Grundsätzlich ist die Ausbildung von Drehbuchautor*innen an einer Filmschule die beste Idee. Ein wichtiger Bestandteil der Ausbildung sind die Projekte, die man mit anderen Studierenden macht. Einerseits schult das die eigene Schreibe, andererseits knüpft man hier Kontakte, die im besten Fall übers Studium hinaus bestehen.
Zur Frage staatlich versus privat: Die staatlichen Filmhochschulen sind anerkannter, weil die Aufnahme meist schwerer ist.
Über welche (Soft) Skills muss man verfügen, um als Drehbuchautor*in arbeiten zu können (auch ohne Studium)?

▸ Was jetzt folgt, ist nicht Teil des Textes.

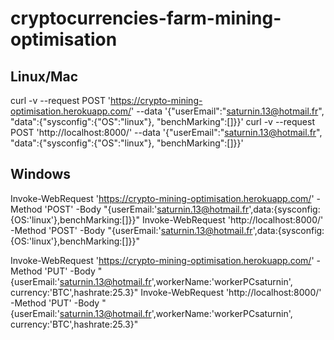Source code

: # cryptocurrencies-farm-mining-optimisation

## Linux/Mac
curl -v --request POST 'https://crypto-mining-optimisation.herokuapp.com/' --data '{"userEmail":"saturnin.13@hotmail.fr", "data":{"sysconfig":{"OS":"linux"}, "benchMarking":[]}}'
curl -v --request POST 'http://localhost:8000/' --data '{"userEmail":"saturnin.13@hotmail.fr", "data":{"sysconfig":{"OS":"linux"}, "benchMarking":[]}}'

## Windows
Invoke-WebRequest 'https://crypto-mining-optimisation.herokuapp.com/' -Method 'POST' -Body "{userEmail:'saturnin.13@hotmail.fr',data:{sysconfig:{OS:'linux'},benchMarking:[]}}"
Invoke-WebRequest 'http://localhost:8000/' -Method 'POST' -Body "{userEmail:'saturnin.13@hotmail.fr',data:{sysconfig:{OS:'linux'},benchMarking:[]}}"

Invoke-WebRequest 'https://crypto-mining-optimisation.herokuapp.com/' -Method 'PUT' -Body "{userEmail:'saturnin.13@hotmail.fr',workerName:'workerPCsaturnin', currency:'BTC',hashrate:25.3}"
Invoke-WebRequest 'http://localhost:8000/' -Method 'PUT' -Body "{userEmail:'saturnin.13@hotmail.fr',workerName:'workerPCsaturnin', currency:'BTC',hashrate:25.3}"
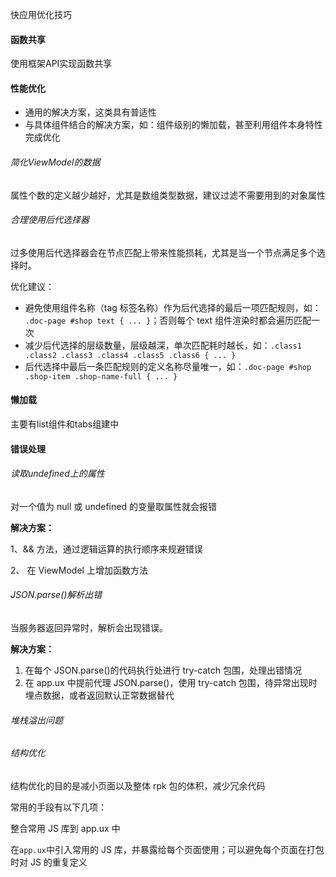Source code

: 快应用优化技巧

#### 函数共享

使用框架API实现函数共享

#### 性能优化

- 通用的解决方案，这类具有普适性
- 与具体组件结合的解决方案，如：组件级别的懒加载，甚至利用组件本身特性完成优化

###### 简化ViewModel的数据

属性个数的定义越少越好，尤其是数组类型数据，建议过滤不需要用到的对象属性

###### 合理使用后代选择器

过多使用后代选择器会在节点匹配上带来性能损耗，尤其是当一个节点满足多个选择时。

优化建议：

- 避免使用组件名称（tag 标签名称）作为后代选择的最后一项匹配规则，如： `.doc-page #shop text { ... }`；否则每个 text 组件渲染时都会遍历匹配一次
- 减少后代选择的层级数量，层级越深，单次匹配耗时越长，如：`.class1 .class2 .class3 .class4 .class5 .class6 { ... }`
- 后代选择中最后一条匹配规则的定义名称尽量唯一，如：`.doc-page #shop .shop-item .shop-name-full { ... }`

#### 懒加载

主要有list组件和tabs组建中

#### 错误处理

###### 读取undefined上的属性

对一个值为 null 或 undefined 的变量取属性就会报错

**解决方案：**

1、&& 方法，通过逻辑运算的执行顺序来规避错误

2、 在 ViewModel 上增加函数方法

###### JSON.parse()解析出错

当服务器返回异常时，解析会出现错误。

**解决方案：**

1. 在每个 JSON.parse()的代码执行处进行 try-catch 包围，处理出错情况
2. 在 app.ux 中提前代理 JSON.parse()，使用 try-catch 包围，待异常出现时埋点数据，或者返回默认正常数据替代

###### 堆栈溢出问题

###### 结构优化

结构优化的目的是减小页面以及整体 rpk 包的体积，减少冗余代码

常用的手段有以下几项：

整合常用 JS 库到 app.ux 中

在`app.ux`中引入常用的 JS 库，并暴露给每个页面使用；可以避免每个页面在打包时对 JS 的重复定义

Auf diese Frage würde ich mit 2 grundlegenden Eigenschaften Antworten: Einerseits sind die handwerklichen Fähigkeiten des Geschichtenerzählens enorm wichtig, andererseits geht es auch ganz viel um Soft Skills und Persönlichkeitsmerkmale.
> Handwerkliche Fähigkeiten
Im Studium geht es gerade darum, die handwerklichen Fähigkeiten auszubilden. Ich habe in meinem Drehbuchstudium gemerkt, dass so gut wie jeder das Handwerk des Drehbuchschreibens erlernen kann. Es gibt handfeste Dinge, die man mitbekommt. Daher ist es in Ordnung, vor dem Studium noch kein perfektes Handwerk zu besitzen. Offenheit, zu lernen, sollte aber da sein.

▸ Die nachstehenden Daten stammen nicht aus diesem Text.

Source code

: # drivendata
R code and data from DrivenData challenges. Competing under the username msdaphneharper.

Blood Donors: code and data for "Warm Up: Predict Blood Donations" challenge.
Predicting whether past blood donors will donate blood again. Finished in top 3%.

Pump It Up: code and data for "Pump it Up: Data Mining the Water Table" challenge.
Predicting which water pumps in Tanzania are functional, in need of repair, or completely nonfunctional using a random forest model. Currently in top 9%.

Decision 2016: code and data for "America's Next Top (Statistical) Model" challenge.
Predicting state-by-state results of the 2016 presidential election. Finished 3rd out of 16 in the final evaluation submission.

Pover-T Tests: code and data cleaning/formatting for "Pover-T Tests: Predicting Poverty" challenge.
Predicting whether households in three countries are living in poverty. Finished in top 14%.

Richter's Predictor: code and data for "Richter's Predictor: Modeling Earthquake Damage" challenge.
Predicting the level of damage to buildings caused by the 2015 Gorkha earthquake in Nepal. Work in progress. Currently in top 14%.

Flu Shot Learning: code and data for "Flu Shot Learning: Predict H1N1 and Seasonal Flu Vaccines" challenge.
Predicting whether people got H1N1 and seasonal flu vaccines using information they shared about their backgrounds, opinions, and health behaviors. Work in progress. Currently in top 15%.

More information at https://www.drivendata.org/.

Alle handwerklichen Fähigkeiten aufzulisten, die Drehbuchautor*innen brauchen, würde ausufern. Dazu ein paar Buchempfehlungen, in denen die wichtigsten Dinge angerissen werden: „Story“ von Robert McKee, „Save the Cat“ von Blake Snyder und „The Anatomy of Story“ von John Truby.

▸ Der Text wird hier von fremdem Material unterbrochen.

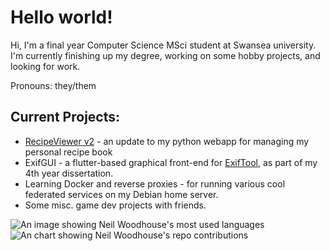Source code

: # Hello world!

Hi, I'm a final year Computer Science MSci student at Swansea university. I'm currently finishing up my degree, working on some hobby projects, and looking for work.

Pronouns: they/them

## Current Projects: 
- [RecipeViewer v2](https://github.com/sharpened-ferret/RecipeViewer) - an update to my python webapp for managing my personal recipe book
- ExifGUI - a flutter-based graphical front-end for [ExifTool](https://exiftool.org/), as part of my 4th year dissertation. 
- Learning Docker and reverse proxies - for running various cool federated services on my Debian home server. 
- Some misc. game dev projects with friends.

<picture>
    <source
        srcset="https://github-readme-stats.vercel.app/api/top-langs/?username=sharpened-ferret&hide=TeX&layout=compact&theme=radical&langs_count=8"
        media="(prefers-color-scheme: dark)"
    />
    <source
        srcset="https://github-readme-stats.vercel.app/api/top-langs/?username=sharpened-ferret&hide=TeX&layout=compact&langs_count=8"
        media="(prefers-color-scheme: no-preference)"
    />
    <img src="https://github-readme-stats.vercel.app/api/top-langs/?username=sharpened-ferret&hide=TeX&layout=compact&langs_count=8" alt="An image showing Neil Woodhouse's most used languages">
</picture>

<picture>
    <source
        srcset="https://github-readme-stats.vercel.app/api?username=sharpened-ferret&count_private=true&theme=radical&show_icons=true"
        media="(prefers-color-scheme: dark)"
    />
    <source
        srcset="https://github-readme-stats.vercel.app/api?username=sharpened-ferret&count_private=true&show_icons=true"
        media="(prefers-color-scheme: no-preference)"
    />
    <img src="https://github-readme-stats.vercel.app/api?username=sharpened-ferret&count_private=true&show_icons=true" alt="An chart showing Neil Woodhouse's repo contributions">
</picture>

Meine top 3 Skills sind: Visuelles Erzählen, Figuren mit klarem want & need, ein emotionaler Kern.
> Soft Skills / Persönlichkeitsmerkmale
Wer als Drehbuchautor*in im deutschen Markt arbeiten will, muss kollaborieren können. Als Drehbuchautor*in ist man immer auf andere angewiesen, seien es Regisseur*innen, Produzent*innen, Redakteur*innen.
Es kommt kaum vor, dass man ein geniales Drehbuch schreibt, dass genau so verfilmt wird. Im Gegenteil: Meist schreibt man mehrere Fassungen (von 2 bis 40 kann alles dabei sein), bis der Film tatsächlich gemacht wird. Dabei will jede*r mitreden. Gute Drehbuchautor*innen können kann solche Gespräche führen.
Wichtig ist also auch Kritikfähigkeit. Man muss lernen, zwischen konstruktiven und destruktivem Feedback unterscheiden zu können. Zwischen dem Buch und der eigenen Persönlichkeit muss genug Distanz entstehen, um Feedback nicht persönlich zu nehmen. Das kann mitunter sehr hart sein, besonders, wenn einem der Stoff am Herzen liegt. Ein dickes Fell ist also von Vorteil.
Dazu gehört auch Kommunikationsfähigkeit und sich in Menschen einfühlen zu können. Manchmal kann man das Feedback nämlich getrost ignorieren und sollte dem Gegenüber trotzdem das Gefühl geben, man respektiert seine Meinung und seine Sicht auf den Stoff.
Ausdauer und Zähe sind wichtig. Meistens schreibt man zehn Projekte und eins davon klappt. Dabei kann es sogar so weit gehen, dass man alle Projekte in Drehbuchform bringt. Es dauert manchmal Jahre, bis ein Drehbuch umgesetzt wird. Oder man knüpft über ein Projekt einen Kontakt, doch dann wird aus der Umsetzung nichts und das Buch landet wieder in der Schublade. Dafür hat man den Kontakt gewonnen und kann eventuell etwas anderes umsetzen. Man muss diesen langen Atem mitbringen.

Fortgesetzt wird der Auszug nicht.